Disaggregated Serving for Hybrid SSM Models in vLLM

April 21, 202615 min read

Nicolò Lucchesi, Zhanqiu Hu (Red Hat), and the vLLM team

Introduction

Hybrid architectures that interleave Mamba-style SSM layers with standard full-attention (FA) layers — such as NVIDIA Nemotron-H — are gaining traction as a way to combine the linear-time efficiency of state-space models with the expressiveness of attention. vLLM already supports disaggregated prefill/decode (P/D) for standard transformer models through its NIXL-based KV connector: a prefill instance computes KV cache blocks and a decode instance pulls them over RDMA, eliminating redundant recomputation. But extending this to hybrid models is not straightforward. FA and SSM layers store fundamentally different state, in different layouts and different sizes, yet the block manager and NIXL connector were designed around a single, uniform KV cache format.

In this post we describe how we extended the NIXL connector to support hybrid SSM-FA models in disaggregated mode. The key ideas are:

Dual descriptor views — two sets of NIXL block descriptors that index the same physical memory regions with different offsets and sizes, one for FA blocks and one for SSM blocks.
Physical/logical block bridging — handling the mismatch between the logical block abstraction seen by the block manager and the physical block sizes required by attention kernels.
3-descriptor conv transfer — a decomposition of the Mamba conv state that enables heterogeneous tensor-parallel transfers without reshuffling data on the sender side.

None of these changes modify the existing workflow for standard transformer models. They are purely additive extensions that activate only when the model contains SSM layers. This feature is available with vllm>=v0.20.0.

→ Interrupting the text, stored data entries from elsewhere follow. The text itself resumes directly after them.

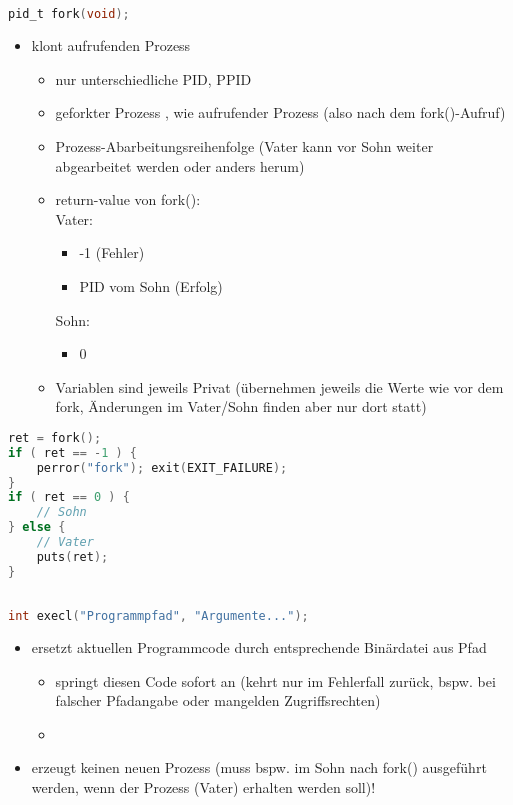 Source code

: \subsection[Fork]{}
\begin{lstlisting}[language=C]
pid_t fork(void);
\end{lstlisting}
\begin{itemize}
\item klont aufrufenden Prozess
\begin{itemize}[label=$\to$]
\item nur unterschiedliche PID, PPID
\item geforkter Prozess , wie aufrufender Prozess (also nach dem fork()-Aufruf)
\item Prozess-Abarbeitungsreihenfolge  (Vater kann vor Sohn weiter abgearbeitet werden oder anders herum)
\item return-value von fork():\\
Vater:
\begin{itemize}
\item -1 (Fehler)
\item PID vom Sohn (Erfolg)
\end{itemize}
Sohn:
\begin{itemize}
\item 0
\end{itemize}
\item Variablen sind jeweils Privat (übernehmen jeweils die Werte wie vor dem fork, Änderungen im Vater/Sohn finden aber nur dort statt)
\end{itemize}
\end{itemize}
\begin{lstlisting}[language=C]
ret = fork();
if ( ret == -1 ) {
	perror("fork"); exit(EXIT_FAILURE);
}
if ( ret == 0 ) {
	// Sohn
} else {
	// Vater
	puts(ret);
}
\end{lstlisting}
\subsection[Exec]{}
\begin{lstlisting}[language=C]
int execl("Programmpfad", "Argumente...");
\end{lstlisting}
\begin{itemize}
\item ersetzt aktuellen Programmcode durch entsprechende Binärdatei aus Pfad
\begin{itemize} [label=$\to$]
\item springt diesen Code sofort an (kehrt nur im Fehlerfall zurück, bspw. bei falscher Pfadangabe oder mangelden Zugriffsrechten)
\item {}
\end{itemize}
\item erzeugt keinen neuen Prozess (muss bspw. im Sohn nach fork() ausgeführt werden, wenn der Prozess (Vater) erhalten werden soll)!
\end{itemize}
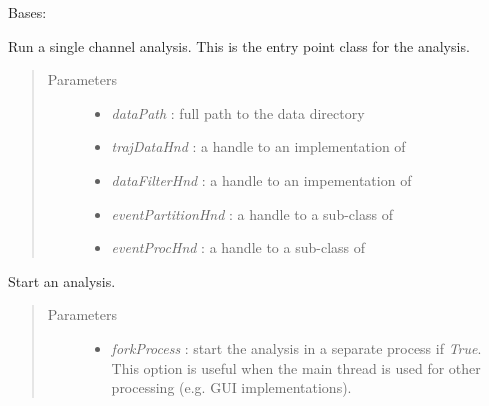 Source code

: \documentclass[letterpaper,10pt,english]{sphinxmanual}
\begin{document}
\begin{fulllineitems}
\label{api-doc/mosaic:mosaic.SingleChannelAnalysis.SingleChannelAnalysis}
Bases: \href{http://docs.python.org/library/functions.html\#object}{}

Run a single channel analysis. This is the entry point class for the analysis.
\begin{quote}\begin{description}
\item[{Parameters}] \leavevmode\begin{itemize}
\item {} 
\emph{dataPath} : full path to the data directory

\item {} 
\emph{trajDataHnd} : a handle to an implementation of 

\item {} 
\emph{dataFilterHnd} : a handle to an impementation of 

\item {} 
\emph{eventPartitionHnd} : a handle to a sub-class of 

\item {} 
\emph{eventProcHnd} : a handle to a sub-class of 

\end{itemize}

\end{description}\end{quote}

\begin{fulllineitems}
\label{api-doc/mosaic:mosaic.SingleChannelAnalysis.SingleChannelAnalysis.Run}
Start an analysis.
\begin{quote}\begin{description}
\item[{Parameters}] \leavevmode\begin{itemize}
\item {} 
\emph{forkProcess} : start the analysis in a separate process if \emph{True}. This option is useful when the main thread is used for other processing (e.g. GUI implementations).


\end{itemize}
\end{description}
\end{quote}
\end{fulllineitems}
\end{fulllineitems}
\end{document}
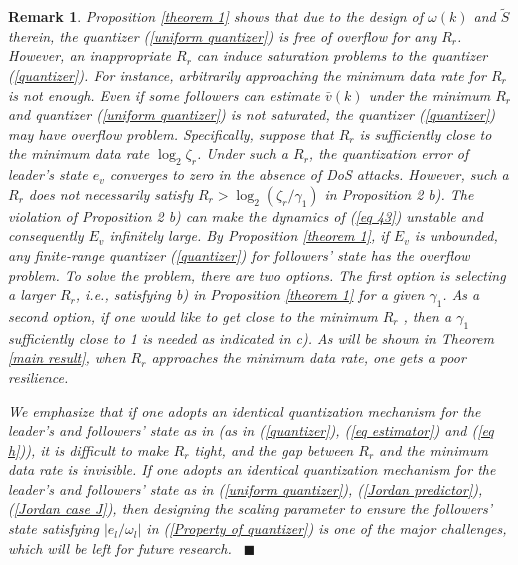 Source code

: \documentclass{autart}
\def\qedp{\hspace*{\fill}~{\tiny $\blacksquare$}}
\def\qedp{\hspace*{\fill}~{\tiny $\blacksquare$}}
\newtheorem{itremark}{Remark}
\newenvironment{remark}{\begin{itremark}\rm}{\end{itremark}}
\begin{document}
\begin{remark}\label{remark 3}
Proposition \ref{theorem 1} shows that due to the design of $\omega(k)$ and $\tilde S$ therein, the quantizer (\ref{uniform quantizer}) is free of overflow for any $R_r$. However, an inappropriate $R_r$ can induce saturation problems to the quantizer (\ref{quantizer}). 
For instance, arbitrarily approaching the minimum data rate for $R_r$ is not enough. Even if some followers can estimate $\bar v(k)$ under the minimum $R_r$ and quantizer (\ref{uniform quantizer}) is not saturated, the quantizer (\ref{quantizer}) may have overflow problem. 
Specifically, suppose that $R_r$ is sufficiently close to the minimum data rate $\log_2 \zeta_r$. Under such a $R_r$, the quantization error of leader's state $e_v$ converges to zero in the absence of DoS attacks. However, such a $R_r$ does not necessarily satisfy $R_r > \log_2 (\zeta_r/\gamma_1)$ in Proposition 2 b). The violation of Proposition 2 b) can make the dynamics of (\ref{eq 43}) unstable and consequently $E_v$ infinitely large. By Proposition \ref{theorem 1}, if $E_v$ is unbounded, any finite-range quantizer (\ref{quantizer}) for followers' state has the overflow problem.
To solve the problem, there are two options. The first option is selecting a larger $R_r$, i.e., satisfying b) in Proposition \ref{theorem 1} for a given $\gamma_1$. As a second option, if one would like to get close to the minimum $R_r$ \cite{1310461}, then a $\gamma_1$ sufficiently close to 1 is needed as indicated in c). 
As will be shown in Theorem \ref{main result}, when $R_r$ approaches the minimum data rate, one gets a poor resilience. 


We emphasize that if one adopts an identical quantization mechanism for the leader's and followers' state as in \cite{feng2020arxiv} (as in (\ref{quantizer}), (\ref{eq estimator}) and (\ref{eq h})), it is difficult to make $R_r$ tight, and the gap between $R_r$ and the minimum data rate is invisible. If one adopts an identical quantization mechanism for the leader's and followers' state as in (\ref{uniform quantizer}), (\ref{Jordan predictor}), (\ref{Jordan case J}), then designing the scaling parameter to ensure the followers' state satisfying $|e_l/\omega_l|$ in (\ref{Property of quantizer}) is one of the major challenges, which will be left for future research. 
\qedp
\end{remark}
\end{document}
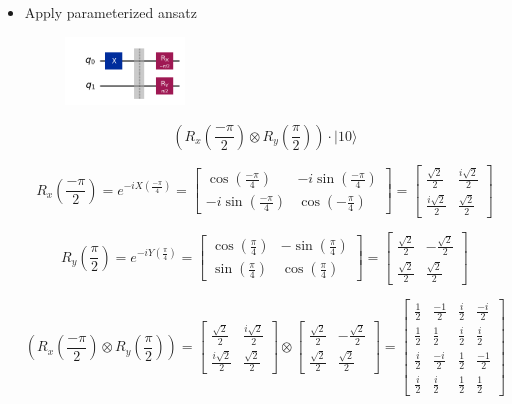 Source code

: \documentclass{article}
\begin{document}
\begin{itemize}
    \item Apply parameterized ansatz
    \begin{figure}[H]
        \centering
        \includegraphics[width=0.3\textwidth, height=0.15\textheight]{ansatz1.png}
    \end{figure}
    \[
    \left(R_x(\frac{-\pi}{2}) \otimes R_y(\frac{\pi}{2})\right) \cdot |10 \rangle 
    \]

    \[
        R_x(\frac{-\pi}{2}) = e^{-i X (\frac{-\pi}{4})} = \begin{bmatrix}
            \cos(\frac{-\pi}{4}) & -i\sin(\frac{-\pi}{4})\\
            -i\sin(\frac{-\pi}{4}) & \cos(-\frac{\pi}{4})
        \end{bmatrix}  
        = 
        \begin{bmatrix}
            \frac{\sqrt{2}}{2} & \frac{i \sqrt{2}}{2} \\
            \frac{i \sqrt{2}}{2} & \frac{\sqrt{2}}{2}
        \end{bmatrix}
    \]

    \[
        R_y(\frac{\pi}{2}) = e^{ -i Y(\frac{\pi}{4})} = 
        \begin{bmatrix}
            \cos(\frac{\pi}{4}) & -\sin(\frac{\pi}{4})\\
            \sin(\frac{\pi}{4}) & \cos(\frac{\pi}{4})
        \end{bmatrix} =
        \begin{bmatrix}
            \frac{\sqrt{2}}{2} & -\frac{\sqrt{2}}{2} \\
            \frac{\sqrt{2}}{2} & \frac{\sqrt{2}}{2}
        \end{bmatrix}
    \]

    \[
        \left(R_x(\frac{-\pi}{2}) \otimes R_y(\frac{\pi}{2})\right) = 
        \begin{bmatrix}
            \frac{\sqrt{2}}{2} & \frac{i \sqrt{2}}{2} \\
            \frac{i \sqrt{2}}{2} & \frac{\sqrt{2}}{2}
        \end{bmatrix} 
        \otimes
        \begin{bmatrix}
            \frac{\sqrt{2}}{2} & -\frac{\sqrt{2}}{2} \\
            \frac{\sqrt{2}}{2} & \frac{\sqrt{2}}{2}
        \end{bmatrix} =
        \begin{bmatrix}
            \frac{1}{2} & \frac{-1}{2} & \frac{i}{2} & \frac{-i}{2} \\
            \frac{1}{2} & \frac{1}{2} & \frac{i}{2}  & \frac{i}{2} \\
            \frac{i}{2} & \frac{-i}{2} & \frac{1}{2} & \frac{-1}{2} \\
            \frac{i}{2}  & \frac{i}{2} & \frac{1}{2} & \frac{1}{2} 
        \end{bmatrix}
    \]


\end{itemize}
\end{document}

This work builds on the HMA interface for NIXL and spans several PRs:

#36687 — Dual descriptor views and homogeneous-TP support for hybrid SSM-FA models
#37416 — DS conv state layout for Mamba kernels
#37635 — Heterogeneous-TP 3-descriptor conv state transfer
#37310 — N-1 prefill for Mamba P/D disaggregation

Background: The NIXL KV Transfer Workflow

Before diving into the hybrid-model changes, let us briefly recap how NIXL disaggregated P/D works for a standard transformer.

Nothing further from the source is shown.